The Christian Social Party (CS) had internal party turmoil behind it, and its government policies did nothing to improve its image. In the upcoming election, the CS threatened a massive loss of votes and mandates. Chancellor Ignaz Seipel therefore campaigned together with business circles for the formation of a “united front” of all non-Marxist parties, the core of which was to be the CS and whose task was the “common defense against social democratic dominance in Austria”. And this goal was actually achieved: At the beginning of 1927, the CS found itself in an electoral alliance with the Greater German People's Party (GDVP) and the "German Social Association" of Walter Riehl , the National Socialist Schulzgruppe and the "Mittelständische Volkspartei". Under the name of the unity list , this alliance ran for the National Council election and several simultaneous state and municipal council elections on April 24, 1927.

Seipel also tried to win the Landbund for the unit list, but he ran independently. In the government negotiations after the election, the Landbund entered into a coalition with the parties CS and GDVP, which were included in the unified list.

In the election campaign, particular attention was drawn to the financial policy in Red Vienna . While the Christian Social Federal Government is trying to stimulate the economy with tax relief, in “Bolshevik” Vienna the Breitner taxes ( housing tax , luxury tax, amusement tax, etc.) would put an enormous strain on the economy and hinder its development. The provisions of tenant protection were criticized as being economically unreasonable. An envisaged relaxation of the protection against dismissal and an increase in the rent provoked violent reactions from the SDAP, which claimed on posters that the interest rate was threatened by 15-25,000 times higher.

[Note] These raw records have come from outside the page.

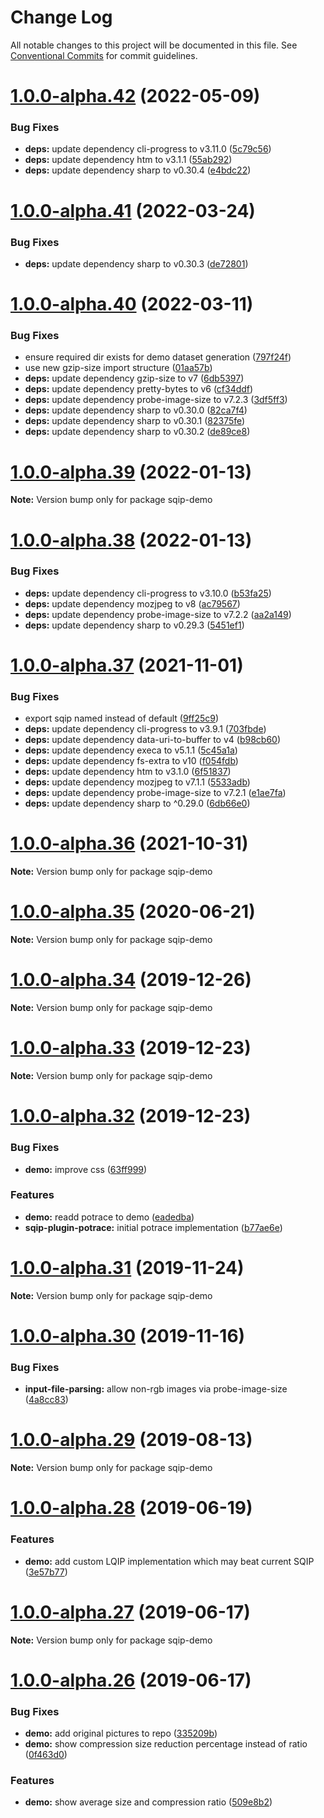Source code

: # Change Log

All notable changes to this project will be documented in this file.
See [Conventional Commits](https://conventionalcommits.org) for commit guidelines.

# [1.0.0-alpha.42](http://axe312ger.github.io/sqip/compare/sqip-demo@1.0.0-alpha.41...sqip-demo@1.0.0-alpha.42) (2022-05-09)


### Bug Fixes

* **deps:** update dependency cli-progress to v3.11.0 ([5c79c56](http://axe312ger.github.io/sqip/commit/5c79c560786c2f2f96e25141bc6391d75d93c85c))
* **deps:** update dependency htm to v3.1.1 ([55ab292](http://axe312ger.github.io/sqip/commit/55ab292f6d2a9ff868f8a7439bded50b1fa222a7))
* **deps:** update dependency sharp to v0.30.4 ([e4bdc22](http://axe312ger.github.io/sqip/commit/e4bdc2270067bb29680ab8bc48018a7c85641625))





# [1.0.0-alpha.41](http://axe312ger.github.io/sqip/compare/sqip-demo@1.0.0-alpha.40...sqip-demo@1.0.0-alpha.41) (2022-03-24)


### Bug Fixes

* **deps:** update dependency sharp to v0.30.3 ([de72801](http://axe312ger.github.io/sqip/commit/de7280178196842408df787b9b83fb574d746567))





# [1.0.0-alpha.40](http://axe312ger.github.io/sqip/compare/sqip-demo@1.0.0-alpha.39...sqip-demo@1.0.0-alpha.40) (2022-03-11)


### Bug Fixes

* ensure required dir exists for demo dataset generation ([797f24f](http://axe312ger.github.io/sqip/commit/797f24f7d5d9f30e2fa4571d1754c200cb0b082f))
* use new gzip-size import structure ([01aa57b](http://axe312ger.github.io/sqip/commit/01aa57b15ab7580f0b4c401b5f7ed14831b592bb))
* **deps:** update dependency gzip-size to v7 ([6db5397](http://axe312ger.github.io/sqip/commit/6db5397cdded30773a9aa62609ec70f0858555ed))
* **deps:** update dependency pretty-bytes to v6 ([cf34ddf](http://axe312ger.github.io/sqip/commit/cf34ddf24c8d2d0351d6cac013328ce35bf0d201))
* **deps:** update dependency probe-image-size to v7.2.3 ([3df5ff3](http://axe312ger.github.io/sqip/commit/3df5ff37ddf7df232db0f82d8198ec7bd44116ae))
* **deps:** update dependency sharp to v0.30.0 ([82ca7f4](http://axe312ger.github.io/sqip/commit/82ca7f476c805b518eddb31a56683062c6efcc4f))
* **deps:** update dependency sharp to v0.30.1 ([82375fe](http://axe312ger.github.io/sqip/commit/82375fef8326d5aad0082fa18214636bfe6c2aaf))
* **deps:** update dependency sharp to v0.30.2 ([de89ce8](http://axe312ger.github.io/sqip/commit/de89ce81484db1d78c84f8208a10527a286a77a4))





# [1.0.0-alpha.39](http://axe312ger.github.io/sqip/compare/sqip-demo@1.0.0-alpha.38...sqip-demo@1.0.0-alpha.39) (2022-01-13)

**Note:** Version bump only for package sqip-demo





# [1.0.0-alpha.38](http://axe312ger.github.io/sqip/compare/sqip-demo@1.0.0-alpha.37...sqip-demo@1.0.0-alpha.38) (2022-01-13)


### Bug Fixes

* **deps:** update dependency cli-progress to v3.10.0 ([b53fa25](http://axe312ger.github.io/sqip/commit/b53fa25902ea906ba2bb27c74c7a0ebcdb9a4122))
* **deps:** update dependency mozjpeg to v8 ([ac79567](http://axe312ger.github.io/sqip/commit/ac79567e48947596c30c3f45e1f013470813269d))
* **deps:** update dependency probe-image-size to v7.2.2 ([aa2a149](http://axe312ger.github.io/sqip/commit/aa2a1491a89c817d0f74cf97bbd09398d890bd7b))
* **deps:** update dependency sharp to v0.29.3 ([5451ef1](http://axe312ger.github.io/sqip/commit/5451ef1ef5ee25e371f437d4f418e9b2c07c6756))





# [1.0.0-alpha.37](http://axe312ger.github.io/sqip/compare/sqip-demo@1.0.0-alpha.36...sqip-demo@1.0.0-alpha.37) (2021-11-01)


### Bug Fixes

* export sqip named instead of default ([9ff25c9](http://axe312ger.github.io/sqip/commit/9ff25c921719f47d19f92729fd1e0198bdced6ab))
* **deps:** update dependency cli-progress to v3.9.1 ([703fbde](http://axe312ger.github.io/sqip/commit/703fbde7214d1c05a3f7be7a7e7fcaad0182c262))
* **deps:** update dependency data-uri-to-buffer to v4 ([b98cb60](http://axe312ger.github.io/sqip/commit/b98cb605b49397b2742a227d152336ffc68e7da5))
* **deps:** update dependency execa to v5.1.1 ([5c45a1a](http://axe312ger.github.io/sqip/commit/5c45a1aee249f758b037d6a7959dd20617eea94c))
* **deps:** update dependency fs-extra to v10 ([f054fdb](http://axe312ger.github.io/sqip/commit/f054fdb81ff06d6bdb9d05b9c31c5be4c8d049d9))
* **deps:** update dependency htm to v3.1.0 ([6f51837](http://axe312ger.github.io/sqip/commit/6f51837b9c8becf0c0487be187b23e0f07c8e0ce))
* **deps:** update dependency mozjpeg to v7.1.1 ([5533adb](http://axe312ger.github.io/sqip/commit/5533adb379698c7dd9dac3cfca43187e5dfb4f99))
* **deps:** update dependency probe-image-size to v7.2.1 ([e1ae7fa](http://axe312ger.github.io/sqip/commit/e1ae7fa75173bbf22424200d2fcea9293d85a09c))
* **deps:** update dependency sharp to ^0.29.0 ([6db66e0](http://axe312ger.github.io/sqip/commit/6db66e0a1126fd0386895d722047b69beaeaf8c6))





# [1.0.0-alpha.36](http://axe312ger.github.io/sqip/compare/sqip-demo@1.0.0-alpha.35...sqip-demo@1.0.0-alpha.36) (2021-10-31)

**Note:** Version bump only for package sqip-demo





# [1.0.0-alpha.35](http://axe312ger.github.io/sqip/compare/sqip-demo@1.0.0-alpha.34...sqip-demo@1.0.0-alpha.35) (2020-06-21)

**Note:** Version bump only for package sqip-demo





# [1.0.0-alpha.34](http://axe312ger.github.io/sqip/compare/sqip-demo@1.0.0-alpha.33...sqip-demo@1.0.0-alpha.34) (2019-12-26)

**Note:** Version bump only for package sqip-demo





# [1.0.0-alpha.33](http://axe312ger.github.io/sqip/compare/sqip-demo@1.0.0-alpha.32...sqip-demo@1.0.0-alpha.33) (2019-12-23)

**Note:** Version bump only for package sqip-demo





# [1.0.0-alpha.32](http://axe312ger.github.io/sqip/compare/sqip-demo@1.0.0-alpha.31...sqip-demo@1.0.0-alpha.32) (2019-12-23)


### Bug Fixes

* **demo:** improve css ([63ff999](http://axe312ger.github.io/sqip/commit/63ff999fb7668c56f963471243ede16c74125f9e))


### Features

* **demo:** readd potrace to demo ([eadedba](http://axe312ger.github.io/sqip/commit/eadedba126ad750b2f02e5b3b37d008e605de505))
* **sqip-plugin-potrace:** initial potrace implementation ([b77ae6e](http://axe312ger.github.io/sqip/commit/b77ae6e4df43ba8bdc4aaa64f854b850f4dd4ade))





# [1.0.0-alpha.31](http://axe312ger.github.io/sqip/compare/sqip-demo@1.0.0-alpha.30...sqip-demo@1.0.0-alpha.31) (2019-11-24)

**Note:** Version bump only for package sqip-demo





# [1.0.0-alpha.30](http://axe312ger.github.io/sqip/compare/sqip-demo@1.0.0-alpha.29...sqip-demo@1.0.0-alpha.30) (2019-11-16)


### Bug Fixes

* **input-file-parsing:** allow non-rgb images via probe-image-size ([4a8cc83](http://axe312ger.github.io/sqip/commit/4a8cc83c405c893f69bf151d237fb3dfd60d18ca))





# [1.0.0-alpha.29](http://axe312ger.github.io/sqip/compare/sqip-demo@1.0.0-alpha.28...sqip-demo@1.0.0-alpha.29) (2019-08-13)

**Note:** Version bump only for package sqip-demo





# [1.0.0-alpha.28](http://axe312ger.github.io/sqip/compare/sqip-demo@1.0.0-alpha.27...sqip-demo@1.0.0-alpha.28) (2019-06-19)


### Features

* **demo:** add custom LQIP implementation which may beat current SQIP ([3e57b77](http://axe312ger.github.io/sqip/commit/3e57b77))





# [1.0.0-alpha.27](http://axe312ger.github.io/sqip/compare/sqip-demo@1.0.0-alpha.26...sqip-demo@1.0.0-alpha.27) (2019-06-17)

**Note:** Version bump only for package sqip-demo





# [1.0.0-alpha.26](http://axe312ger.github.io/sqip/compare/sqip-demo@1.0.0-alpha.25...sqip-demo@1.0.0-alpha.26) (2019-06-17)


### Bug Fixes

* **demo:** add original pictures to repo ([335209b](http://axe312ger.github.io/sqip/commit/335209b))
* **demo:** show compression size reduction percentage instead of ratio ([0f463d0](http://axe312ger.github.io/sqip/commit/0f463d0))


### Features

* **demo:** show average size and compression ratio ([509e8b2](http://axe312ger.github.io/sqip/commit/509e8b2))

A week before the election on April 24, 1927, Seipel declared in the Reichspost that the aim was to prevent the social democratic policy, which was so catastrophic for Vienna, from spreading to the entire country and to break the social democratic dominance in the federal capital. This hope was only partially fulfilled: The SDAP was not able to extend its dominance to the whole of Germany and the unified list won the most votes in the National Council election, but the SDAP was able to look forward to an increase in mandates in the National Council and its dominant position in the Vienna municipal council elections to be expanded.

Individual evidence

  1. ^ A b Robert Kriechbaumer : The great stories of politics. Political culture and parties in Austria from the turn of the century to 1945 (=  series of publications by the Research Institute for Political-Historical Studies of the Dr. Wilfried Haslauer Library, Salzburg . Volume 12 ). Böhlau, Vienna / Cologne / Weimar 2001, ISBN 3-205-99400-0 , p. 264-273 .
  2. ^ Felix Czeike (Ed.): Historisches Lexikon Wien . Volume 2, Kremayr & Scheriau, Vienna 1993, ISBN 3-218-00544-2 , p. 143 ( entry in the Vienna History Wiki of the City of Vienna).
  3. Robert Kriechbaumer: "Save this Austria ...": the minutes of the party congresses of the Christian Social Party in the First Republic . Böhlau, Vienna 2006, ISBN 978-3-205-77378-8 ( limited preview in the Google book search).